The high-level explanation of lightness constancy is associated with Hermann von Helmholtz (1821-1894), a German physician, physicist and philosopher of science. As a physicist, Helmholtz believed that the eye was an imperfect optical instrument and that the brain must combine raw sensory input and previous experience to arrive at a ‘best guess’ as to what is out in the world. Given his emphasis on the purpose of the visual system in relation to the natural environment, it is interesting to note that Helmholtz was a contemporary of Darwin and spoke approvingly of evolutionary theory (Helmholtz 1873/1865). According to Helmholtz (1867), perception is the result of ‘unconscious inferences’. Lightness constancy, in particular, is achieved by the visual system inferring and then discounting the illuminant. While there is a shadow depicted as falling across the checkerboard, there isn't really a shadow there—for Adelson's Checker-Shadow illusion is just a picture of a shadow. And this is what causes the illusion. Adelson’s Checker-Shadow Illusion is therefore the result of a failure of our inductive inferences to line up with the world. Using premises based on sensory evidence, perceived lighting conditions, and previous experiences, our visual system arrives at a false conclusion.

In some ways this ‘best guess’ hypothesis is plausible. Adelson’s Checkers Shadow Illusion is a 2-D figure but if we were really looking at a 3-D scene containing a single light-source and an ordinary checkerboard then the actual tile A really would be darker than the actual tile B. This is why Adelson (2005) says that this illusion ‘demonstrates the success rather than the failure of the visual system’. The illusion makes manifest the mechanism that normally allows us to see the lightness of objects in different illuminats accurately. However, there is no empirical test for the existence of unconscious inferences, and modern theories of lightness perception incorporate both high-level and low-level mechanisms in explaining our experience—see Kingdom (2011) for a survey.
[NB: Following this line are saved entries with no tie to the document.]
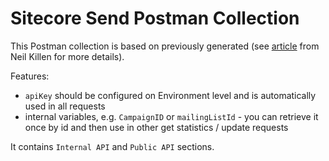 # Sitecore Send Postman Collection

This Postman collection is based on previously generated (see [article](https://neilkillen.com/2021/12/16/creating-a-postman-collection-for-sitecore-send-moosend/) from Neil Killen for more details).

Features:
- `apiKey` should be configured on Environment level and is automatically used in all requests
- internal variables, e.g. `CampaignID` or `mailingListId` - you can retrieve it once by id and then use in other get statistics / update requests

It contains `Internal API` and `Public API` sections.

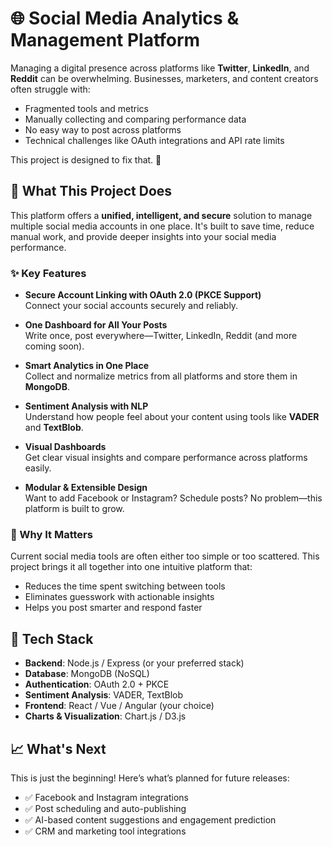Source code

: # 🌐 Social Media Analytics & Management Platform

Managing a digital presence across platforms like **Twitter**, **LinkedIn**, and **Reddit** can be overwhelming. Businesses, marketers, and content creators often struggle with:

- Fragmented tools and metrics  
- Manually collecting and comparing performance data  
- No easy way to post across platforms  
- Technical challenges like OAuth integrations and API rate limits  

This project is designed to fix that. 🎯

## 🚀 What This Project Does

This platform offers a **unified, intelligent, and secure** solution to manage multiple social media accounts in one place. It's built to save time, reduce manual work, and provide deeper insights into your social media performance.

### ✨ Key Features

- **Secure Account Linking with OAuth 2.0 (PKCE Support)**  
  Connect your social accounts securely and reliably.

- **One Dashboard for All Your Posts**  
  Write once, post everywhere—Twitter, LinkedIn, Reddit (and more coming soon).

- **Smart Analytics in One Place**  
  Collect and normalize metrics from all platforms and store them in **MongoDB**.

- **Sentiment Analysis with NLP**  
  Understand how people feel about your content using tools like **VADER** and **TextBlob**.

- **Visual Dashboards**  
  Get clear visual insights and compare performance across platforms easily.

- **Modular & Extensible Design**  
  Want to add Facebook or Instagram? Schedule posts? No problem—this platform is built to grow.

### 🧠 Why It Matters

Current social media tools are often either too simple or too scattered. This project brings it all together into one intuitive platform that:

- Reduces the time spent switching between tools  
- Eliminates guesswork with actionable insights  
- Helps you post smarter and respond faster  

## 🔧 Tech Stack

- **Backend**: Node.js / Express (or your preferred stack)  
- **Database**: MongoDB (NoSQL)  
- **Authentication**: OAuth 2.0 + PKCE  
- **Sentiment Analysis**: VADER, TextBlob  
- **Frontend**: React / Vue / Angular (your choice)  
- **Charts & Visualization**: Chart.js / D3.js  

## 📈 What's Next

This is just the beginning! Here’s what’s planned for future releases:

- ✅ Facebook and Instagram integrations  
- ✅ Post scheduling and auto-publishing  
- ✅ AI-based content suggestions and engagement prediction  
- ✅ CRM and marketing tool integrations  
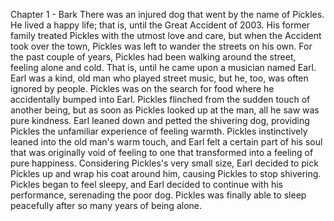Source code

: Chapter 1 - Bark
There was an injured dog that went by the name of Pickles. 
He lived a happy life; that is, until the Great Accident of 2003. 
His former family treated Pickles with the utmost love and care, but when the Accident took over the town, Pickles was left to wander the streets on his own. 
For the past couple of years, Pickles had been walking around the street, feeling alone and cold. 
That is, until he came upon a musician named Earl. 
Earl was a kind, old man who played street music, but he, too, was often ignored by people. 
Pickles was on the search for food where he accidentally bumped into Earl. 
Pickles flinched from the sudden touch of another being, but as soon as Pickles looked up at the man, all he saw was pure kindness. 
Earl leaned down and petted the shivering dog, providing Pickles the unfamiliar experience of feeling warmth. 
Pickles instinctively leaned into the old man's warm touch, and Earl felt a certain part of his soul that was originally void of feeling to one that transformed into a feeling of pure happiness. 
Considering Pickles's very small size, Earl decided to pick Pickles up and wrap his coat around him, causing Pickles to stop shivering. 
Pickles began to feel sleepy, and Earl decided to continue with his performance, serenading the poor dog. 
Pickles was finally able to sleep peacefully after so many years of being alone. 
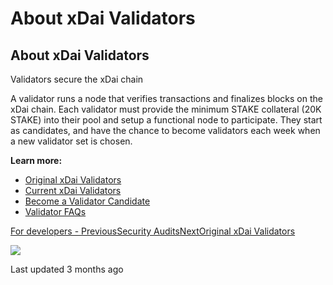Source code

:# About xDai Validators

## About xDai Validators

Validators secure the xDai chain

A validator runs a node that verifies transactions and finalizes blocks on the xDai chain. Each validator must provide the minimum STAKE collateral \(20K STAKE\) into their pool and setup a functional node to participate. They start as candidates, and have the chance to become validators each week when a new validator set is chosen.

**Learn more:**

* ​[Original xDai Validators](https://www.xdaichain.com/for-validators/about-xdai-validators/original-xdai-validators)​
* ​[Current xDai Validators](https://blockscout.com/xdai/mainnet/validators)​
* ​[Become a Validator Candidate](https://www.xdaichain.com/for-stakers/staking-protocol/become-a-candidate-validator)​
* ​[Validator FAQs](https://www.xdaichain.com/about-xdai/faqs/public-staking-validators-and-delegators) ​

​[For developers - PreviousSecurity Audits](../for-developers/security-audits.md)[NextOriginal xDai Validators](https://www.xdaichain.com/for-validators/about-xdai-validators/original-xdai-validators)

![](https://avatars3.githubusercontent.com/u/14284654?v=4)

Last updated 3 months ago

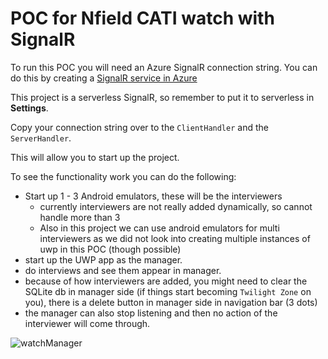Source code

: # POC for Nfield CATI watch with SignalR

To run this POC you will need an Azure SignalR connection string. You can do this by creating a [SignalR service in Azure](https://github.com/laurent-greyling/Xam.AzureSignalR)

This project is a serverless SignalR, so remember to put it to serverless in __Settings__.

Copy your connection string over to the `ClientHandler` and the `ServerHandler`.

This will allow you to start up the project.

To see the functionality work you can do the following:

- Start up 1 - 3 Android emulators, these will be the interviewers
	- currently interviewers are not really added dynamically, so cannot handle more than 3
	- Also in this project we can use android emulators for multi interviewers as we did not look into creating multiple instances of uwp in this POC (though possible)
- start up the UWP app as the manager.
- do interviews and see them appear in manager.
- because of how interviewers are added, you might need to clear the SQLite db in manager side (if things start becoming `Twilight Zone` on you), there is a delete button in manager side in navigation bar (3 dots)
- the manager can also stop listening and then no action of the interviewer will come through.

![watchManager](https://user-images.githubusercontent.com/17876815/55707352-af006e00-59e3-11e9-9770-e2a072a151ba.gif)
Both Hering-type and Helmholtz-type accounts of vision have philosophical commitments. For Helmholtz, perception occurs in two parts: an apprehension of raw sensory input, followed by an interpretive act of unconscious inference. This distinction between sensation and mental processes leads Smith (2002) to characterise Helmholtz’s view as indirect realism of the kind espoused by Bertrand Russell in The Problems of Philosophy (1998/1912). In broad terms, indirect realism is the view that the objects of the external world exist independently of the mind, but we can perceive them only via intermediary vehicles in the form of mind-dependent objects. On Smith’s reading, Helmholtz and Russell agree that the objects of our immediate acquaintance are not ordinary physical objects. For Helmholtz the objects of immediate acquaintance are simply the brain states which arise from unconscious inferences, whereas for Russell they are ‘sense-data’ such as a red patch of colour, or a smoothness of texture, insofar as these are things that are grasped by the mind.

The capacity for lightness constancy has also been used to motivate certain philosophical positions. Burge (2010) argues for a direct realist form of representationalism—roughly, the view that perceptual states possess content which represents objects, properties and relations as being a certain way, and in virtue of so doing allow us to be directly aware of objects and properties in the world without being aware of any intermediaries. Burge claims that perceptual constancy, understood as a subpersonal capacity to recognise some attribute of the physical environment as unchanged despite variations in sensory stimulation, is necessary for perception—perceptual constancies are capacities for objectification of sensory stimulus (roughly, the capacity to track objects and properties). For Burge, the objects of the external world are the immediate objects of perception, but our contentful representations of these objects may fail to accurately represent the world (they may fail to be veridical). For a discussion of whether sense-data theory is a form of representationalism see Macpherson (2014).